Every line from the one with "toPrint : 等待打印" to the one with "### Mini Description", including those two, is to be copied exactly; all other lines of the entries below are left out.

-=-=-=-=-

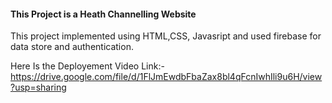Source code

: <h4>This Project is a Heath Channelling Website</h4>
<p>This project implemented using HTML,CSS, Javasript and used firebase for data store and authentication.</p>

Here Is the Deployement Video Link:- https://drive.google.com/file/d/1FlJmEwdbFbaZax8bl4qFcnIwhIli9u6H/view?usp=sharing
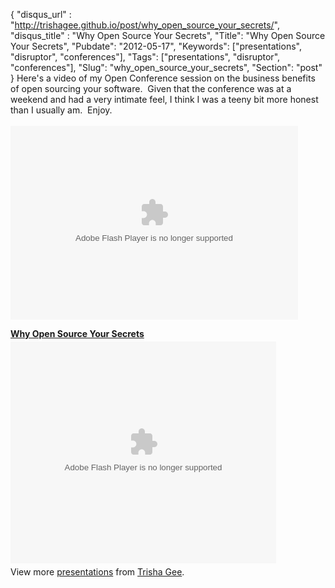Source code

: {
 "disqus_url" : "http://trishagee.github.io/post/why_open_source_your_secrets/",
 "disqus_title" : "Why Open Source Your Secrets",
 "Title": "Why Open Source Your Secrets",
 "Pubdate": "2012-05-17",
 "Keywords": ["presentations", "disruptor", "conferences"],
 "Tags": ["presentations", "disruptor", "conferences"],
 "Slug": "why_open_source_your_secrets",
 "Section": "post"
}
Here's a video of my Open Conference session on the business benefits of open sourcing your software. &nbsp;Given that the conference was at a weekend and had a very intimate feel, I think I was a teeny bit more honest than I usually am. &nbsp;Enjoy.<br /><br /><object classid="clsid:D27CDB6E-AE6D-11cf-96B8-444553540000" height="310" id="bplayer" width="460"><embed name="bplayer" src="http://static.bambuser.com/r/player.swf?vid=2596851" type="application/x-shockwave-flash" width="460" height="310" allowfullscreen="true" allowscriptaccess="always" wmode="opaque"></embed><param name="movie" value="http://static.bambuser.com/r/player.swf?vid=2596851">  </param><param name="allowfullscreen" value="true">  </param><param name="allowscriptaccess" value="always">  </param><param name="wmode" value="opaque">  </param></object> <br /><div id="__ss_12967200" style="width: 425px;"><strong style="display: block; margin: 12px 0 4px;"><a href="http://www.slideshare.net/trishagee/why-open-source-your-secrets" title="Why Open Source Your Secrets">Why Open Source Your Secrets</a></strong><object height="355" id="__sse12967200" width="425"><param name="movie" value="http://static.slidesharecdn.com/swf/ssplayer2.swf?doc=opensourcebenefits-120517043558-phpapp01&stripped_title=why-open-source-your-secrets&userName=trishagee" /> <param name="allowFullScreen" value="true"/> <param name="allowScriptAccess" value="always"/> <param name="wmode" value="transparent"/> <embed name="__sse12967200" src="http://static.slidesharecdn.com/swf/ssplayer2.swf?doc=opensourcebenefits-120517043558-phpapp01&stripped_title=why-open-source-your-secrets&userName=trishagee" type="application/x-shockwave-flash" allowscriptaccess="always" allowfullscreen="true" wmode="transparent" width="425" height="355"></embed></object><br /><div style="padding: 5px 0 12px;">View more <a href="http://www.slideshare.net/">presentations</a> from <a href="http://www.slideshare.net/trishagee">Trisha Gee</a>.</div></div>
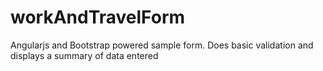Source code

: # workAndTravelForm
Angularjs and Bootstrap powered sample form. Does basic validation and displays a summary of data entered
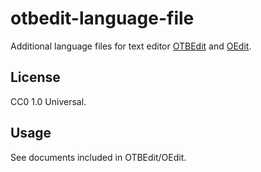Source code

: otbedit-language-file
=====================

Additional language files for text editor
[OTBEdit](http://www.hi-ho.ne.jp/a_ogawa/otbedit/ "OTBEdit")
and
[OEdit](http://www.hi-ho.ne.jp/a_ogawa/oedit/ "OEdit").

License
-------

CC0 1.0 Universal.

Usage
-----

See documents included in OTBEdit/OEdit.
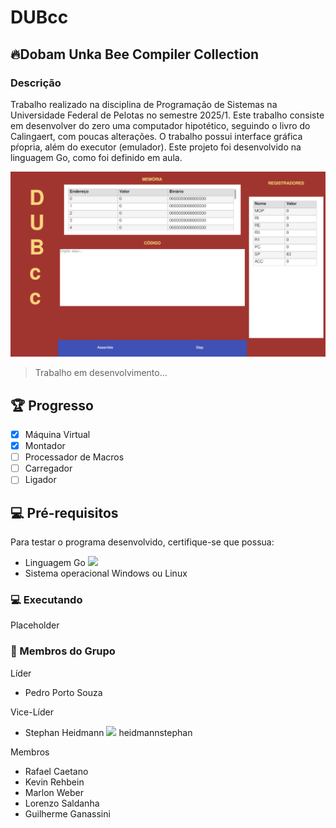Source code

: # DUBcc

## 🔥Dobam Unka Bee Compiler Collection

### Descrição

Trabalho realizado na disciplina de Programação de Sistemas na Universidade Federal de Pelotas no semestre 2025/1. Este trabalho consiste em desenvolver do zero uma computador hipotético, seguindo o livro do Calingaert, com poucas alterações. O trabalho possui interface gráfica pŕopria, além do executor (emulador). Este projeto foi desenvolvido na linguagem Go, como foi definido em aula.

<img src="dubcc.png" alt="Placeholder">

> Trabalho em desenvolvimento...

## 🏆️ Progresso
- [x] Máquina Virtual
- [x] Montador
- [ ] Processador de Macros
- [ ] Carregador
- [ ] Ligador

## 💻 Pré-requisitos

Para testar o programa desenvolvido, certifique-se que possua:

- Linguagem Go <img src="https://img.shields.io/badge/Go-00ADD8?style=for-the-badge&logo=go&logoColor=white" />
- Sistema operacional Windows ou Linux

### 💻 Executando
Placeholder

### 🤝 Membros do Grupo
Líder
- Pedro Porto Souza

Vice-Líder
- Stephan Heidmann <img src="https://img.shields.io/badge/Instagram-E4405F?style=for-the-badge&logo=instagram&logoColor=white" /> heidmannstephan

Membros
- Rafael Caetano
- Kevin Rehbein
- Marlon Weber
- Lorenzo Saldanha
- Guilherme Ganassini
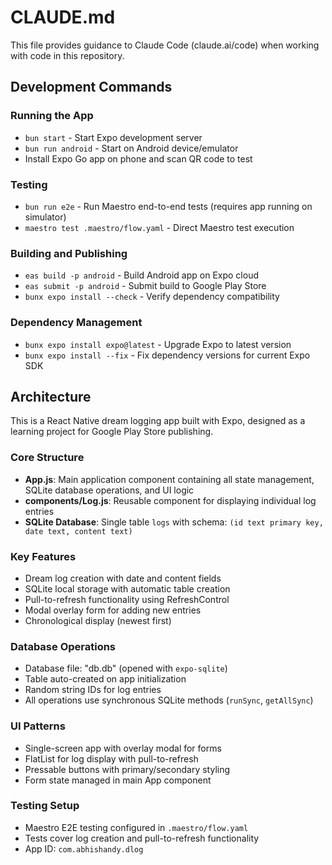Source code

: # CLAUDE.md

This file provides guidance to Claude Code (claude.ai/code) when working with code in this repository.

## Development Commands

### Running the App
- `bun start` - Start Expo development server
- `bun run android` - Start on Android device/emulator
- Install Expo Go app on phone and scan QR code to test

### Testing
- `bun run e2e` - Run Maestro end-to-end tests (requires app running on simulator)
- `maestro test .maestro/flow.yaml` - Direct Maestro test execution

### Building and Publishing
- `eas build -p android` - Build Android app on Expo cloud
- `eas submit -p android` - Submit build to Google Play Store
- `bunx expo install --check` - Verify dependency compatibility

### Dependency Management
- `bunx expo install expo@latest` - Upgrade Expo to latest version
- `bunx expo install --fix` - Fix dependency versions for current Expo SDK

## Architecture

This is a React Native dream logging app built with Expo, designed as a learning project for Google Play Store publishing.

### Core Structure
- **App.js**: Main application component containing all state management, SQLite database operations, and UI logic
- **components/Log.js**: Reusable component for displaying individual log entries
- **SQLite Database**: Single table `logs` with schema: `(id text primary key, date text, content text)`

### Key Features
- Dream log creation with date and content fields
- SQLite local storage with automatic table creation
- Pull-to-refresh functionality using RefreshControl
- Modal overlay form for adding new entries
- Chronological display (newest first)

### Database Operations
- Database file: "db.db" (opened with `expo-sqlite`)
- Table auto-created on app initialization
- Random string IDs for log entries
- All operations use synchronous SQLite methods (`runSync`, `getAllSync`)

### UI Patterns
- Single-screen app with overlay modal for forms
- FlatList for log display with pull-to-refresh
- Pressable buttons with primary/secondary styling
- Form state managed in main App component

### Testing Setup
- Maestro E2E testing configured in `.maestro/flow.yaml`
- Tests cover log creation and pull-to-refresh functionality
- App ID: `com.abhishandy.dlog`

-=-=-=-=-

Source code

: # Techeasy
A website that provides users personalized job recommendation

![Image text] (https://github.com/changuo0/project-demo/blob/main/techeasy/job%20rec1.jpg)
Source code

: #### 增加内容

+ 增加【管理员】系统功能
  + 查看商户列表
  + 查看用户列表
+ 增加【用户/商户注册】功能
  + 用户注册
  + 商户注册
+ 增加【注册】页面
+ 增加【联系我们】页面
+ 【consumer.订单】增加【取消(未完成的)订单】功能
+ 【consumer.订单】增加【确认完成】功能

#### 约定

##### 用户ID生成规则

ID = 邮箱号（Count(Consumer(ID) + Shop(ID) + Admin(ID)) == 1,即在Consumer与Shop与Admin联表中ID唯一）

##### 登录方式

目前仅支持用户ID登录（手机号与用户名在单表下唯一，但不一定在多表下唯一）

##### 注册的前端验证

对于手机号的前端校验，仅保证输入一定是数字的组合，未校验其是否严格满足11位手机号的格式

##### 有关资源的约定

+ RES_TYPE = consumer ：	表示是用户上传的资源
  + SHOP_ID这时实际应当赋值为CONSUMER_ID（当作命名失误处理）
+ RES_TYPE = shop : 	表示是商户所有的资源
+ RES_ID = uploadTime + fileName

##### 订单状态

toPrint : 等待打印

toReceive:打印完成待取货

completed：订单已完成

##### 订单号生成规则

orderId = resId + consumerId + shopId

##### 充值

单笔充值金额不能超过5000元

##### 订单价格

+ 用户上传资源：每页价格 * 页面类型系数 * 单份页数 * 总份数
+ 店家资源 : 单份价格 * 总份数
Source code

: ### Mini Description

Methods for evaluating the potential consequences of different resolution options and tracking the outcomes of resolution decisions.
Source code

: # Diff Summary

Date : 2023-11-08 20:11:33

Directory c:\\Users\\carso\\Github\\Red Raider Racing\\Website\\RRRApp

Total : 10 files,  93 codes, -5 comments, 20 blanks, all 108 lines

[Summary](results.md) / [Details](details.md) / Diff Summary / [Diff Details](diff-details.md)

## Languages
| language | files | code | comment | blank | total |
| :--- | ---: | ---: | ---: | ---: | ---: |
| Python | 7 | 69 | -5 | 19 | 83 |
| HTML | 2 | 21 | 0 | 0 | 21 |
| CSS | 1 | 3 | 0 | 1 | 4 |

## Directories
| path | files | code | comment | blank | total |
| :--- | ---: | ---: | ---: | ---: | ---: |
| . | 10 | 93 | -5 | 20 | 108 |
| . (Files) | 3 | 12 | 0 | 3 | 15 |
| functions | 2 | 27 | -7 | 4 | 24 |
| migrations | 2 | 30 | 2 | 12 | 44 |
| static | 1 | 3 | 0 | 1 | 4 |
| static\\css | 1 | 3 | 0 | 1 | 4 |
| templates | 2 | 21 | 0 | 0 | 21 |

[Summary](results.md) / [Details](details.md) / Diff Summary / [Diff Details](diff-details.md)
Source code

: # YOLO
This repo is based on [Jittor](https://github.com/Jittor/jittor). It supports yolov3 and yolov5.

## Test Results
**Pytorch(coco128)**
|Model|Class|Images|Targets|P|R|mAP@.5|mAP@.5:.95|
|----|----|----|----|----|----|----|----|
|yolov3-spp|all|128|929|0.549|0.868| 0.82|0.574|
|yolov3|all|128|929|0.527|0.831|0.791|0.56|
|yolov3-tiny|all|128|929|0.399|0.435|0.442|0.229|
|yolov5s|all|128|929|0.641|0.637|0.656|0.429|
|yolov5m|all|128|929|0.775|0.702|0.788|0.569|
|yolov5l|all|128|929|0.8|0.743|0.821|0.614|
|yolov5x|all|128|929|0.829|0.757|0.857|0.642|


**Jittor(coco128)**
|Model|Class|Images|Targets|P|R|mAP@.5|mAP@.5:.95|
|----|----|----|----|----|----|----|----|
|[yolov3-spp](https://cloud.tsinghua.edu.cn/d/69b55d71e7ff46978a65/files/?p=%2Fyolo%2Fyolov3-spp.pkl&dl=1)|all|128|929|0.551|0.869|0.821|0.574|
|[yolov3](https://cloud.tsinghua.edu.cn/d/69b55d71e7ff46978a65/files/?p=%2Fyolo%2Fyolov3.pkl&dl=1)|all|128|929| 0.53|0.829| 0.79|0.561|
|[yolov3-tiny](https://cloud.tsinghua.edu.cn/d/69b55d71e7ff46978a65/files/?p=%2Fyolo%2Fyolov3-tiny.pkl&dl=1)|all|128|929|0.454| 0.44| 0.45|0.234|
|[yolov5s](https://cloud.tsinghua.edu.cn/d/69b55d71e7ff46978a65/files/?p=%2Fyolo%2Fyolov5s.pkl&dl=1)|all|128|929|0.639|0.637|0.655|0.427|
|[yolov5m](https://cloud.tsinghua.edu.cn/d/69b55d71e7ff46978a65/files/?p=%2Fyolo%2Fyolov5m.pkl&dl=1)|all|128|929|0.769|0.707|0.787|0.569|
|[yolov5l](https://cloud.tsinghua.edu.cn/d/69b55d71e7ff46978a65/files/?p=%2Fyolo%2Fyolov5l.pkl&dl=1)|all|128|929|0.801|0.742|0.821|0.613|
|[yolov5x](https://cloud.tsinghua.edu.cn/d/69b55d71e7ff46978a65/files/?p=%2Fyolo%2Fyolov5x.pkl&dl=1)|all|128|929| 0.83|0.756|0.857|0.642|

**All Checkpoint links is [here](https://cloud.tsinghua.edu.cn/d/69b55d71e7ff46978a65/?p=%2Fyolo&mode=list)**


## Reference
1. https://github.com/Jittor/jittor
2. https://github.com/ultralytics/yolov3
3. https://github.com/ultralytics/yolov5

-=-=-=-=-

Answer area:
toPrint : 等待打印

toReceive:打印完成待取货

completed：订单已完成

##### 订单号生成规则

orderId = resId + consumerId + shopId

##### 充值

单笔充值金额不能超过5000元

##### 订单价格

+ 用户上传资源：每页价格 * 页面类型系数 * 单份页数 * 总份数
+ 店家资源 : 单份价格 * 总份数
Source code

: ### Mini Description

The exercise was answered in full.